>>>>
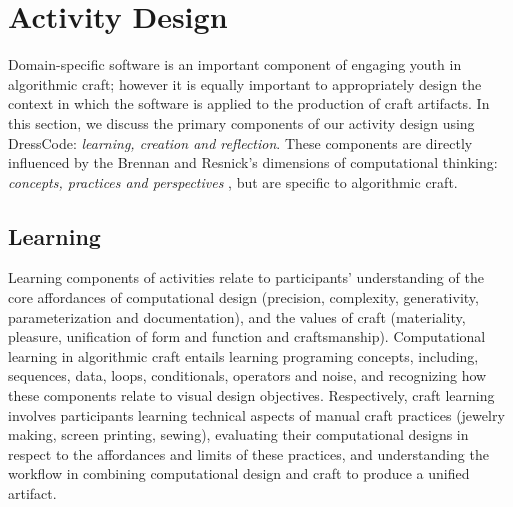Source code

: \documentclass{sigchi}
\begin{document}
\section{Activity Design}
Domain-specific software is an important component of engaging youth in algorithmic craft; however it is equally important to appropriately design the context in which the software is applied to the production of craft artifacts. In this section, we discuss the primary components of our activity design using DressCode: \emph{learning, creation and reflection}. These components are directly influenced by the Brennan and Resnick's dimensions of computational thinking: \emph{concepts, practices and perspectives} \cite{computational_thinking}, but are specific to algorithmic craft.

\subsection{Learning}
Learning components of activities relate to participants' understanding of the core affordances of computational design (precision, complexity, generativity, parameterization and documentation), and the values of craft (materiality, pleasure, unification of form and function and craftsmanship). Computational learning in algorithmic craft entails learning programing concepts\cite{computational_thinking}, including, sequences, data, loops, conditionals, operators and noise, and recognizing how these components relate to visual design objectives. Respectively, craft learning involves participants learning technical aspects of manual craft practices (jewelry making, screen printing, sewing), evaluating their computational designs in respect to the affordances and limits of these practices, and understanding the workflow in combining computational design and craft to produce a unified artifact. 
\end{document}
<<<<
- **INSTRUCTIONS TO FOLLOW**
Without the pictures, restate each entry exactly.

- **EXERCISE ANSWER**
Source code

: \documentclass{sigchi}
\begin{document}
\section{Activity Design}
Domain-specific software is an important component of engaging youth in algorithmic craft; however it is equally important to appropriately design the context in which the software is applied to the production of craft artifacts. In this section, we discuss the primary components of our activity design using DressCode: \emph{learning, creation and reflection}. These components are directly influenced by the Brennan and Resnick's dimensions of computational thinking: \emph{concepts, practices and perspectives} \cite{computational_thinking}, but are specific to algorithmic craft.

\subsection{Learning}
Learning components of activities relate to participants' understanding of the core affordances of computational design (precision, complexity, generativity, parameterization and documentation), and the values of craft (materiality, pleasure, unification of form and function and craftsmanship). Computational learning in algorithmic craft entails learning programing concepts\cite{computational_thinking}, including, sequences, data, loops, conditionals, operators and noise, and recognizing how these components relate to visual design objectives. Respectively, craft learning involves participants learning technical aspects of manual craft practices (jewelry making, screen printing, sewing), evaluating their computational designs in respect to the affordances and limits of these practices, and understanding the workflow in combining computational design and craft to produce a unified artifact. 
\end{document}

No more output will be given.